厚生労働省は地域包括ケアシステムの構築に向けて、地域包括ケア病棟を有する病院と、近隣に位置する介護サービス事業所との連携を密にしていかねば、「在宅での生活を支える仕組み」を構築するのが難しいことに気づき、より現実的な対応を取り始めたということだ。
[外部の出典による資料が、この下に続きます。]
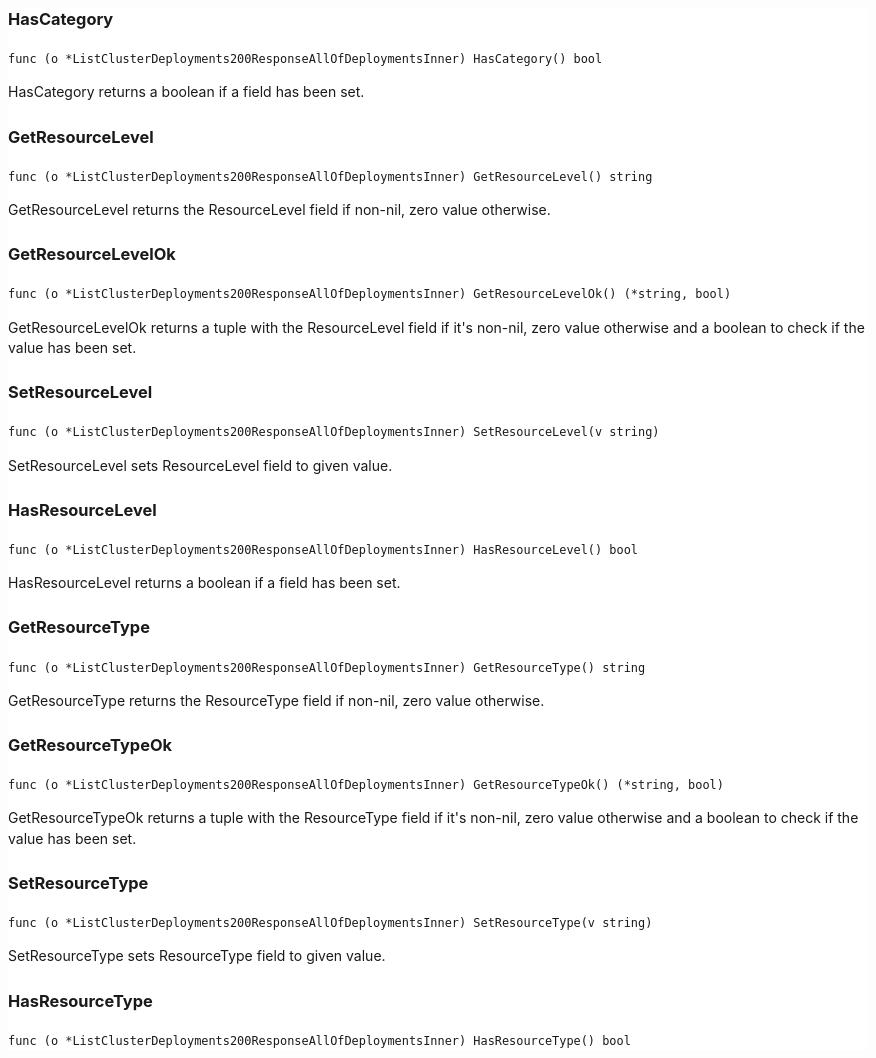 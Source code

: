### HasCategory

`func (o *ListClusterDeployments200ResponseAllOfDeploymentsInner) HasCategory() bool`

HasCategory returns a boolean if a field has been set.

### GetResourceLevel

`func (o *ListClusterDeployments200ResponseAllOfDeploymentsInner) GetResourceLevel() string`

GetResourceLevel returns the ResourceLevel field if non-nil, zero value otherwise.

### GetResourceLevelOk

`func (o *ListClusterDeployments200ResponseAllOfDeploymentsInner) GetResourceLevelOk() (*string, bool)`

GetResourceLevelOk returns a tuple with the ResourceLevel field if it's non-nil, zero value otherwise
and a boolean to check if the value has been set.

### SetResourceLevel

`func (o *ListClusterDeployments200ResponseAllOfDeploymentsInner) SetResourceLevel(v string)`

SetResourceLevel sets ResourceLevel field to given value.

### HasResourceLevel

`func (o *ListClusterDeployments200ResponseAllOfDeploymentsInner) HasResourceLevel() bool`

HasResourceLevel returns a boolean if a field has been set.

### GetResourceType

`func (o *ListClusterDeployments200ResponseAllOfDeploymentsInner) GetResourceType() string`

GetResourceType returns the ResourceType field if non-nil, zero value otherwise.

### GetResourceTypeOk

`func (o *ListClusterDeployments200ResponseAllOfDeploymentsInner) GetResourceTypeOk() (*string, bool)`

GetResourceTypeOk returns a tuple with the ResourceType field if it's non-nil, zero value otherwise
and a boolean to check if the value has been set.

### SetResourceType

`func (o *ListClusterDeployments200ResponseAllOfDeploymentsInner) SetResourceType(v string)`

SetResourceType sets ResourceType field to given value.

### HasResourceType

`func (o *ListClusterDeployments200ResponseAllOfDeploymentsInner) HasResourceType() bool`
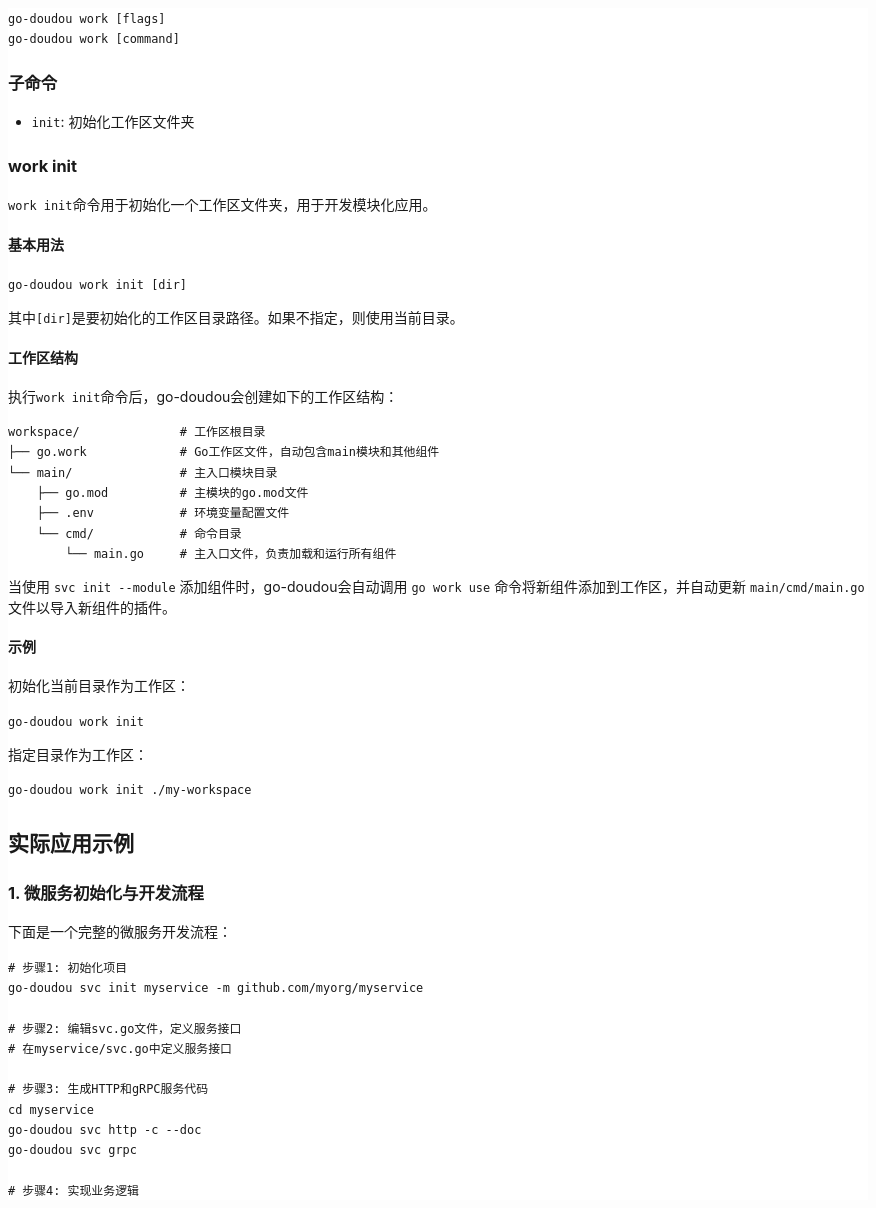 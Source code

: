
 ```shell
go-doudou work [flags]
go-doudou work [command]
```

### 子命令

- `init`: 初始化工作区文件夹

### work init

`work init`命令用于初始化一个工作区文件夹，用于开发模块化应用。

#### 基本用法

```shell
go-doudou work init [dir]
```

其中`[dir]`是要初始化的工作区目录路径。如果不指定，则使用当前目录。

#### 工作区结构

执行`work init`命令后，go-doudou会创建如下的工作区结构：

```
workspace/              # 工作区根目录
├── go.work             # Go工作区文件，自动包含main模块和其他组件
└── main/               # 主入口模块目录
    ├── go.mod          # 主模块的go.mod文件
    ├── .env            # 环境变量配置文件
    └── cmd/            # 命令目录
        └── main.go     # 主入口文件，负责加载和运行所有组件
```

当使用 `svc init --module` 添加组件时，go-doudou会自动调用 `go work use` 命令将新组件添加到工作区，并自动更新 `main/cmd/main.go` 文件以导入新组件的插件。

#### 示例

初始化当前目录作为工作区：
```shell
go-doudou work init
```

指定目录作为工作区：
```shell
go-doudou work init ./my-workspace
```

## 实际应用示例

### 1. 微服务初始化与开发流程

下面是一个完整的微服务开发流程：

```shell
# 步骤1: 初始化项目
go-doudou svc init myservice -m github.com/myorg/myservice

# 步骤2: 编辑svc.go文件，定义服务接口
# 在myservice/svc.go中定义服务接口

# 步骤3: 生成HTTP和gRPC服务代码
cd myservice
go-doudou svc http -c --doc
go-doudou svc grpc

# 步骤4: 实现业务逻辑
```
“遅きに失した”という感もあるが、特に地方においてはライバル関係にある民間医療法人・介護施設同士の連携が容易ではないことを示しているとも言える。

看取り指針の作成と認知症対応が求められる時代に

さて、最後に前回に紹介した実績要件の求められる同入院料1・3に関して、触れなかった重要な改正ポイントについて、今回言及したい。

同入院料1・3だけでなく、療養病棟入院料にも共通するが、厚生労働省の『人生の最終段階における医療の決定プロセスに関するガイドライン』等の内容を踏まえて、看取りに関する指針、いわゆるターミナル計画を作ることが求められる。 この他、同病棟では「認知症等の患者が一定割合以上、入院する病棟において夜間の看護職員の配置」を評価する「看護職員夜間配置加算」(55点・1日につき)を新設。

施設基準としては、(1)夜勤を行う看護職員の数は「16対1以上」(2)一般病棟用の重症度、医療・看護必要度の基準(B項目「診療・療養上の指示が通じる」または「危険行動」)を満たす患者が3割以上入院している(3)看護職員の負担軽減及び処遇の改善に資する体制整備‐の3点になる。

しかし、「16対1以上」をクリアしていた場合でも、各病棟における「夜勤の看護職員の最小必要数を超えた3名以上」でないと算定出来ないので注意が必要だ。 いずれにせよ、地域包括ケア病棟でも認知症患者の受け入れに対応する機能整備が今後、より一層必要になるのは間違いない。

2016年度改定で導入された「認知症ケア加算2」を算定していない地域包括ケア病棟は、届出を目指して頂きたいと考えるし、認知症ケアに関わる診療報酬が、今後更に拡充されていくことも予想される。